Chen Yifan, Fu Xiangzheng, Li Zejun, Peng Li, Zhuo Linlin
College of Information Science and Engineering, Hunan University, Changsha, China.
School of Computer and Information Science, Hunan Institute of Technology, Hengyang, China.
Front Bioeng Biotechnol. 2021 Feb 25;9:647113. doi: 10.3389/fbioe.2021.647113. eCollection 2021.

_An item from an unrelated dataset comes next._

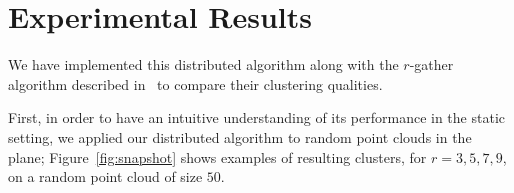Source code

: 
\section{Experimental Results}


We have implemented this distributed algorithm along with the $r$-gather algorithm described in~\cite{Aggarwal06achievinganonymity} to compare their clustering qualities. 


First, in order to have an intuitive understanding of its performance in the static setting, we applied our distributed algorithm to random point clouds in the plane; Figure~\ref{fig:snapshot} shows examples of resulting clusters, for $r=3,5,7,9$, on a random point cloud of size $50$.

The long non-coding RNA (lncRNA)-protein interaction plays an important role in the post-transcriptional gene regulation, such as RNA splicing, translation, signaling, and the development of complex diseases. The related research on the prediction of lncRNA-protein interaction relationship is beneficial in the excavation and the discovery of the mechanism of lncRNA function and action occurrence, which are important. Traditional experimental methods for detecting lncRNA-protein interactions are expensive and time-consuming. Therefore, computational methods provide many effective strategies to deal with this problem. In recent years, most computational methods only use the information of the lncRNA-lncRNA or the protein-protein similarity and cannot fully capture all features to identify their interactions. In this paper, we propose a novel computational model for the lncRNA-protein prediction on the basis of machine learning methods. First, a feature method is proposed for representing the information of the network topological properties of lncRNA and protein interactions. The basic composition feature information and evolutionary information based on protein, the lncRNA sequence feature information, and the lncRNA expression profile information are extracted. Finally, the above feature information is fused, and the optimized feature vector is used with the recursive feature elimination algorithm. The optimized feature vectors are input to the support vector machine (SVM) model. Experimental results show that the proposed method has good effectiveness and accuracy in the lncRNA-protein interaction prediction.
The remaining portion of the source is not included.